Smaller legal firms have reported a rise in fee income despite the depressed economy – with residential conveyancing up in the usually weak third quarter of the calendar year.
The second quarterly benchmarking survey from the Law Society’s Law Management Section shows a 7.4% increase in fee income for the quarter to 30 September compared with the previous quarter, and a total 7% higher than the same quarter the previous year.
Compared with the previous three months, residential conveyancing was up by 12%, commercial work by 9%, and personal injury work was up by almost 2%. The fee income from family work remained static.
Of the 54 small and medium-sized practices surveyed, 12% had made staff redundant during the quarter.
Cashflow continued to be an issue for some respondents. Partners in 12% of firms had introduced new capital into the practice to ease cashflow; a similar percentage said they had restricted partner drawings.
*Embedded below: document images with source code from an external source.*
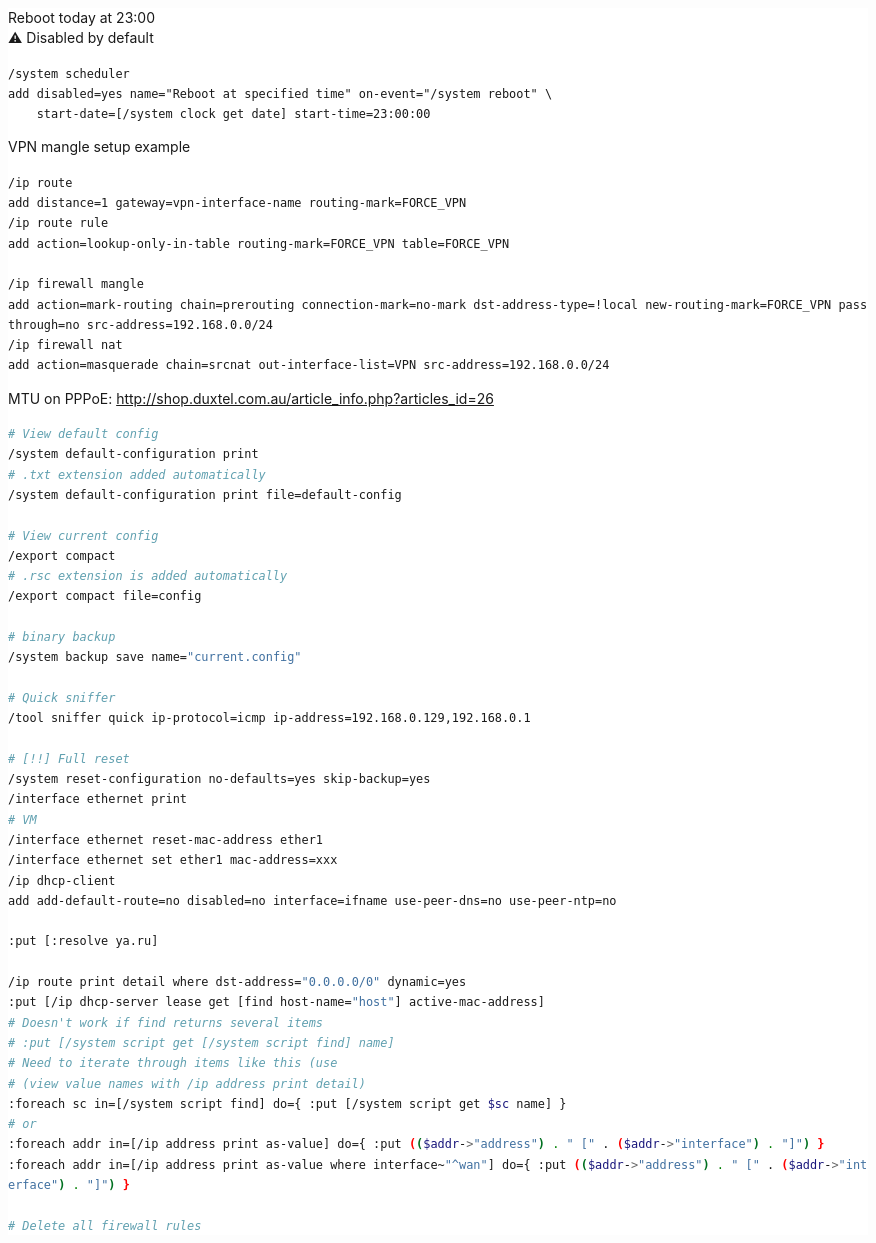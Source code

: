 Reboot today at 23:00<br>
:warning: Disabled by default
```
/system scheduler
add disabled=yes name="Reboot at specified time" on-event="/system reboot" \
    start-date=[/system clock get date] start-time=23:00:00
```

VPN mangle setup example
```
/ip route
add distance=1 gateway=vpn-interface-name routing-mark=FORCE_VPN
/ip route rule
add action=lookup-only-in-table routing-mark=FORCE_VPN table=FORCE_VPN

/ip firewall mangle
add action=mark-routing chain=prerouting connection-mark=no-mark dst-address-type=!local new-routing-mark=FORCE_VPN passthrough=no src-address=192.168.0.0/24
/ip firewall nat
add action=masquerade chain=srcnat out-interface-list=VPN src-address=192.168.0.0/24
```


MTU on PPPoE: http://shop.duxtel.com.au/article_info.php?articles_id=26
```bash
# View default config
/system default-configuration print
# .txt extension added automatically
/system default-configuration print file=default-config

# View current config
/export compact
# .rsc extension is added automatically
/export compact file=config

# binary backup
/system backup save name="current.config"

# Quick sniffer
/tool sniffer quick ip-protocol=icmp ip-address=192.168.0.129,192.168.0.1

# [!!] Full reset
/system reset-configuration no-defaults=yes skip-backup=yes
/interface ethernet print
# VM
/interface ethernet reset-mac-address ether1
/interface ethernet set ether1 mac-address=xxx
/ip dhcp-client
add add-default-route=no disabled=no interface=ifname use-peer-dns=no use-peer-ntp=no

:put [:resolve ya.ru]

/ip route print detail where dst-address="0.0.0.0/0" dynamic=yes
:put [/ip dhcp-server lease get [find host-name="host"] active-mac-address]
# Doesn't work if find returns several items
# :put [/system script get [/system script find] name]
# Need to iterate through items like this (use
# (view value names with /ip address print detail)
:foreach sc in=[/system script find] do={ :put [/system script get $sc name] }
# or
:foreach addr in=[/ip address print as-value] do={ :put (($addr->"address") . " [" . ($addr->"interface") . "]") } 
:foreach addr in=[/ip address print as-value where interface~"^wan"] do={ :put (($addr->"address") . " [" . ($addr->"interface") . "]") }

# Delete all firewall rules
```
The quarter included payments on account for 2012/13 tax. Despite this, only 21% of firms said their cashflow was under more pressure than in the previous three months and 23% said it was under more pressure compared with last year.
Asked about professional indemnity insurance renewal, firms reported a median 4% reduction in premiums, with less than a third seeing their premiums increase.
Commenting on the findings, section chair Chris Hart said: ‘I am pleased to see that survey participants are reporting an improvement in fee income, although cashflow clearly remains an issue.’
Vice-chair Andrew Otterburn said: ‘When you consider the state of the economy, it’s very good news that firms have seen increased volume and fee income. It’s especially good news for residential conveyancing, as the quarter July to September is not normally good for them.’